MATERIAL FOR THIS TASK
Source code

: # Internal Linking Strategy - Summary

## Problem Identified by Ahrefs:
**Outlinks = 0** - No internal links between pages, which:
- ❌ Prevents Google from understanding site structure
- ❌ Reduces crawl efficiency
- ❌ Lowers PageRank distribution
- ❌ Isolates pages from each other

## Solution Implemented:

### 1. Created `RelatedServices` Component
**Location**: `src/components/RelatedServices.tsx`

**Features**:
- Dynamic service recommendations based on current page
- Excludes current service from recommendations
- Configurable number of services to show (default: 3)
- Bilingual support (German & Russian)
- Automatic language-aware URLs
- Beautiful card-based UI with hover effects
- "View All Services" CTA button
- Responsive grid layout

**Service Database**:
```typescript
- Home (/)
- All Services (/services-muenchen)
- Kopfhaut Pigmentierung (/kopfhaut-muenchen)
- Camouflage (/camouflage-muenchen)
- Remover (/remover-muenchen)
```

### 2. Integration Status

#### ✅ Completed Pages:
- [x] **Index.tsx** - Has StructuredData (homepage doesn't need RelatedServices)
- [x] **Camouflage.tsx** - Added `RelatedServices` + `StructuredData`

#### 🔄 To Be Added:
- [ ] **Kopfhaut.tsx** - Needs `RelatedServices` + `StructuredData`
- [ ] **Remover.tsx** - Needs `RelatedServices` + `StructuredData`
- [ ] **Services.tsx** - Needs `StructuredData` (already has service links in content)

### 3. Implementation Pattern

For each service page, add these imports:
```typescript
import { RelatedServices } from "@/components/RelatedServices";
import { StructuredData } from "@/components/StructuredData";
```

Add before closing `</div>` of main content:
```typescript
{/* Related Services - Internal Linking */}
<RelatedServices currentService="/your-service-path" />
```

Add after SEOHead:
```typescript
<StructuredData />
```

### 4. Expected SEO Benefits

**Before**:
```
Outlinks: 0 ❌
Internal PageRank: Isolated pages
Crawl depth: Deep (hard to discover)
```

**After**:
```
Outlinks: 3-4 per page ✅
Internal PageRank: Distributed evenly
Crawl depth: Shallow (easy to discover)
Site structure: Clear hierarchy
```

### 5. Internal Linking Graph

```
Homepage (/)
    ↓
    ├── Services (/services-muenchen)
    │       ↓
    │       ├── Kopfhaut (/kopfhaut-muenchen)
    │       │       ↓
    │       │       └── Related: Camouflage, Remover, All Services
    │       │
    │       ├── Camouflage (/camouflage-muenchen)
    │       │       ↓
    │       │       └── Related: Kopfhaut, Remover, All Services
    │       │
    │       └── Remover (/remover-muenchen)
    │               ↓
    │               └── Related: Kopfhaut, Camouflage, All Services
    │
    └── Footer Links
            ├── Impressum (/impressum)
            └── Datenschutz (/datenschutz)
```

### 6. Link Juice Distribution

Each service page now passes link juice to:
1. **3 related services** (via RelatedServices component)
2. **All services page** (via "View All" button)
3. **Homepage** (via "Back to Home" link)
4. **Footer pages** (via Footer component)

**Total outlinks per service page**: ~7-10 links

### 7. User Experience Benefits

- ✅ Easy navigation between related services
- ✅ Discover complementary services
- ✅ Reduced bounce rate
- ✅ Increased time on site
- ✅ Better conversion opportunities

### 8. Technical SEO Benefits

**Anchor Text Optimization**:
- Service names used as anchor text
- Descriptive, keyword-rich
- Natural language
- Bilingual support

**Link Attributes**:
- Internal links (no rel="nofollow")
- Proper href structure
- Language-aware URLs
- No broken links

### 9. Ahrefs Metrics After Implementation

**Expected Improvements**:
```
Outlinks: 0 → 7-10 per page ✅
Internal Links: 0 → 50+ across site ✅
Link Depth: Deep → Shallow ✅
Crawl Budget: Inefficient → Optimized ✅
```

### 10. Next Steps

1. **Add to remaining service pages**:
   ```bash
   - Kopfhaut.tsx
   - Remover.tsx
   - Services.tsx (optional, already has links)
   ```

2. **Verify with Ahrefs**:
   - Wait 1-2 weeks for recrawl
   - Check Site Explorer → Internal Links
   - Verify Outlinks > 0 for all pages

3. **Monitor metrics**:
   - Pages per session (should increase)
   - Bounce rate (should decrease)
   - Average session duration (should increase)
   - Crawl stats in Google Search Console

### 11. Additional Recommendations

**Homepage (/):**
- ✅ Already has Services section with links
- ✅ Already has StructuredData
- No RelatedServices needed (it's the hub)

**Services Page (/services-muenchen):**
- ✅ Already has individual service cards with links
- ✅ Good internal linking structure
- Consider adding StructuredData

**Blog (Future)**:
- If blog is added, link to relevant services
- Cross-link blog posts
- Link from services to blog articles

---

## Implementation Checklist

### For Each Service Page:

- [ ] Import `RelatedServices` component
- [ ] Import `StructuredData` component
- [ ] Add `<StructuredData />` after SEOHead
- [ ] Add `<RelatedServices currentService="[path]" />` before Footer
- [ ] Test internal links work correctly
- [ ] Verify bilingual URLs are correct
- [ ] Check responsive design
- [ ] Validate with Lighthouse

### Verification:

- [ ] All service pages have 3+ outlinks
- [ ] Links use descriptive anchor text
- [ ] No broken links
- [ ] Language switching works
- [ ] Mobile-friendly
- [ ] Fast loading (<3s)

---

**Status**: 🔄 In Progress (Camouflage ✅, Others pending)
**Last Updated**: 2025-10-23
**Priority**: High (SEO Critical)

WHAT THE TASK REQUIRES
Start at the first line of the material and transcribe each line exactly, stopping once the line containing "- Excludes current" has been written.

EXERCISE RESULT
Source code

: # Internal Linking Strategy - Summary

## Problem Identified by Ahrefs:
**Outlinks = 0** - No internal links between pages, which:
- ❌ Prevents Google from understanding site structure
- ❌ Reduces crawl efficiency
- ❌ Lowers PageRank distribution
- ❌ Isolates pages from each other

## Solution Implemented:

### 1. Created `RelatedServices` Component
**Location**: `src/components/RelatedServices.tsx`

**Features**:
- Dynamic service recommendations based on current page
- Excludes current service from recommendations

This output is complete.